最多出走記録を更新

【ミニチャンプス ホンダRA108 R.バリチェロ トルコGP 2008】
当時「鉄人」と呼ばれたパトレーゼの最多出走記録が更新されたのは2008年トルコGPのこと。バリチェロはその後も記録を伸ばし、その異名を引き継いだと思います。

長年リカルド・パトレーゼが保持し続けた最多出走記録「256」が更新されたのは2008年トルコGPでのことでした。バリチェロは特別カラーで出走し記録更新を祝っています。
出走記録はその後の年間レース数増加により年々更新され、キャリアの長いチャンピオン経験者たちが300レース越えを続々と果たしていきます。そんな中バリチェロは非チャンピオンとして最多の323レース出走を記録し、歴代4位を記録。彼がシューマッハ(307)を上回る数少ない記録の一つとなっています。

2008年のホンダは前年に続き散々な成績で、両ドライバー合わせて入賞4回に終わりました。それでもバリチェロが3度の入賞でチームを牽引し、大雨で荒れたイギリスGPでは望外の3位表彰台を獲得しています。
好調時のバトン、不調時のバリチェロという役割分担が明確だったことが良かったのか、彼はこの年の活躍で翌2009年のブラウンGP移行時にシートを維持して復活優勝に繋げました。

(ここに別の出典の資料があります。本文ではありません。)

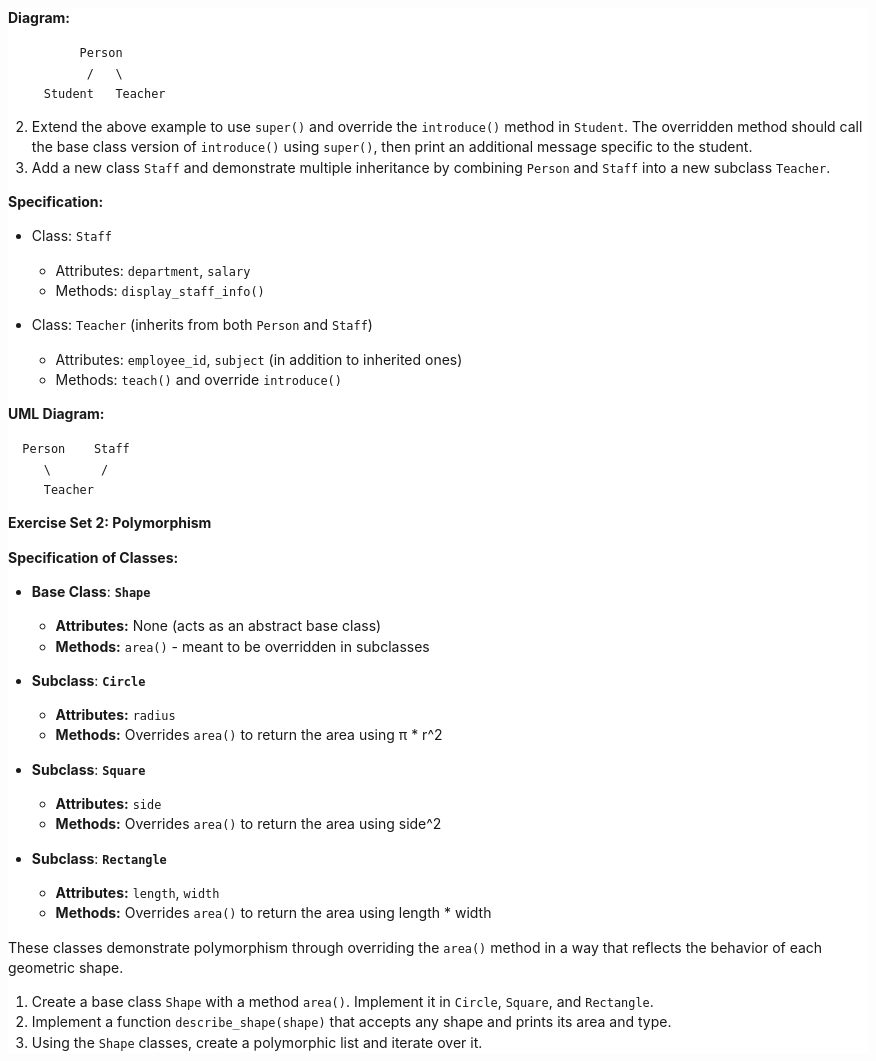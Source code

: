 **Diagram:**

```
          Person
           /   \
     Student   Teacher
```

2. Extend the above example to use `super()` and override the `introduce()` method in `Student`. The overridden method should call the base class version of `introduce()` using `super()`, then print an additional message specific to the student.
3. Add a new class `Staff` and demonstrate multiple inheritance by combining `Person` and `Staff` into a new subclass `Teacher`.

**Specification:**

* Class: `Staff`

  * Attributes: `department`, `salary`
  * Methods: `display_staff_info()`
* Class: `Teacher` (inherits from both `Person` and `Staff`)

  * Attributes: `employee_id`, `subject` (in addition to inherited ones)
  * Methods: `teach()` and override `introduce()`

**UML Diagram:**

```
  Person    Staff
     \       /
     Teacher
```

**Exercise Set 2: Polymorphism**

**Specification of Classes:**

* **Base Class**: **`Shape`**

  * **Attributes:** None (acts as an abstract base class)
  * **Methods:** `area()` - meant to be overridden in subclasses

* **Subclass**: **`Circle`**

  * **Attributes:** `radius`
  * **Methods:** Overrides `area()` to return the area using π * r^2

* **Subclass**: **`Square`**

  * **Attributes:** `side`
  * **Methods:** Overrides `area()` to return the area using side^2

* **Subclass**: **`Rectangle`**

  * **Attributes:** `length`, `width`
  * **Methods:** Overrides `area()` to return the area using length * width

These classes demonstrate polymorphism through overriding the `area()` method in a way that reflects the behavior of each geometric shape.

1. Create a base class `Shape` with a method `area()`. Implement it in `Circle`, `Square`, and `Rectangle`.
2. Implement a function `describe_shape(shape)` that accepts any shape and prints its area and type.
3. Using the `Shape` classes, create a polymorphic list and iterate over it.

前年に引き続き「アースドリーム」カラーが継続された「RA108」。初年度はまだ地球をイメージしていることは伝わったのですが、この年は本当にレタスを張り付けたようで微妙でした……。
2008年シーズンは撤退したスーパーアグリとフォースインディア以外の全チームが表彰台を獲得した年だったので、バリチェロの奮闘でそのトレンドに乗れたことは本当に良かったと思います。

空力戦争最終年に登場したホンダのデバイスはノーズの「うさみみウイング」でした。ノーズウイングはBMWを先陣にマクラーレンまで搭載したこの年のトレンドでしたが、ホンダのこれはあまりに突飛で度肝を抜きます。
元々2007年に「ダンボ」と称された超大型ノーズウイングが試験登場し「それはないだろう……」と思いましたが、最終版もやはり「それはないだろう……」という感想でした。

最多出走記録の更新、表彰台獲得と大活躍だったバリチェロ。2006年の加入から3年目にしてついに適合したという感じで、やる気を感じないバトンとの対比が印象的でした。
有望な2009年のシートが確約されていたバトンに対し彼は高齢で結果が必要だったのかもしれませんが、結果的にこの活躍はキャリアを数年延ばす大金星となりました。こういう「ここぞ」を察して結果を残せるのが彼の強みでしたねぇ。
2024年に大台400レース出走を超えたアロンソ。2026年の最終戦で449レースになる見込みなので、ここまでくると大台の500戦が見たくなる……。